In 2015, the Smithsonian Jazz Masterworks Orchestra (SJMO) launched their 25th season with two nights of Afro-Cuban jazz in honor of the reopening of diplomatic relations between Cuba and the United States. Felix Contreras, who joined the SJMO for these performances, wrote program notes for the performances for the NMAH blog, Oh Say Can You See?, an excerpt of which you can read below.
![42c Latin Jazz Single, NPM, Copyright United States Postal Service, all rights reserved](/sites/default/files/pictures/latin_jazz_stamp_npm-2009_2001_212z.jpg.jpg)
Excerpt from "Conga drums and collaboration: A peek inside our Afro-Cuban Jazz concerts"
By Felix Contreras
The marriage of Afro-Cuban music and jazz has Cuban roots but its birthplace was the ballrooms of New York in the late 1940s. Ground zero for Latin music back then was the Palladium Ballroom, which was located right around the corner from a stretch 52nd Street known as "Swing Street" because of the numerous jazz clubs dotting the block. In between sets the jazz musicians would check out the Latin big bands and the Latin musicians killed time soaking up the bebop that was changing the sound of jazz. It was one of the most fertile periods of American music that has rarely been matched in terms of innovation and cross collaborations.

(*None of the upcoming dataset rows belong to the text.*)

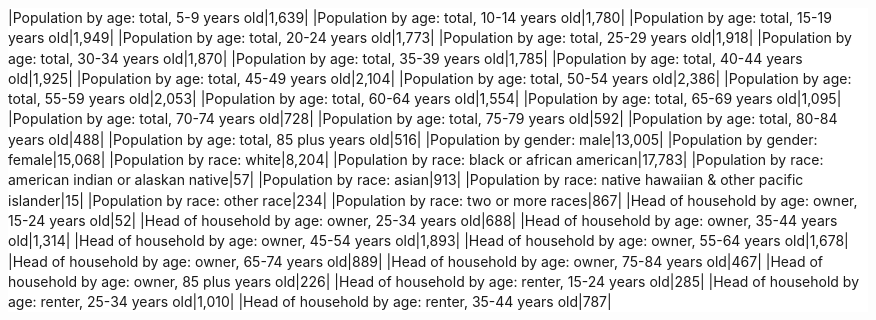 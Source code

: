 |Population by age: total, 5-9 years old|1,639|
|Population by age: total, 10-14 years old|1,780|
|Population by age: total, 15-19 years old|1,949|
|Population by age: total, 20-24 years old|1,773|
|Population by age: total, 25-29 years old|1,918|
|Population by age: total, 30-34 years old|1,870|
|Population by age: total, 35-39 years old|1,785|
|Population by age: total, 40-44 years old|1,925|
|Population by age: total, 45-49 years old|2,104|
|Population by age: total, 50-54 years old|2,386|
|Population by age: total, 55-59 years old|2,053|
|Population by age: total, 60-64 years old|1,554|
|Population by age: total, 65-69 years old|1,095|
|Population by age: total, 70-74 years old|728|
|Population by age: total, 75-79 years old|592|
|Population by age: total, 80-84 years old|488|
|Population by age: total, 85 plus years old|516|
|Population by gender: male|13,005|
|Population by gender: female|15,068|
|Population by race: white|8,204|
|Population by race: black or african american|17,783|
|Population by race: american indian or alaskan native|57|
|Population by race: asian|913|
|Population by race: native hawaiian & other pacific islander|15|
|Population by race: other race|234|
|Population by race: two or more races|867|
|Head of household by age: owner, 15-24 years old|52|
|Head of household by age: owner, 25-34 years old|688|
|Head of household by age: owner, 35-44 years old|1,314|
|Head of household by age: owner, 45-54 years old|1,893|
|Head of household by age: owner, 55-64 years old|1,678|
|Head of household by age: owner, 65-74 years old|889|
|Head of household by age: owner, 75-84 years old|467|
|Head of household by age: owner, 85 plus years old|226|
|Head of household by age: renter, 15-24 years old|285|
|Head of household by age: renter, 25-34 years old|1,010|
|Head of household by age: renter, 35-44 years old|787|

The music you will hear this Friday and Saturday is from that time and place. In interviews musicians who played during that era speak of the music as if they were speaking of an offspring. They are both proud and protective. They often don't even call it Latin jazz but instead refer to it as "our music". The music was of course influential and laid the ground work for many, many careers. But at the time it was played by very young men who were eager to explore their Caribbean roots as well as the white hot intensity of jazz. It was new, it was innovative, it was danceable, and it was theirs.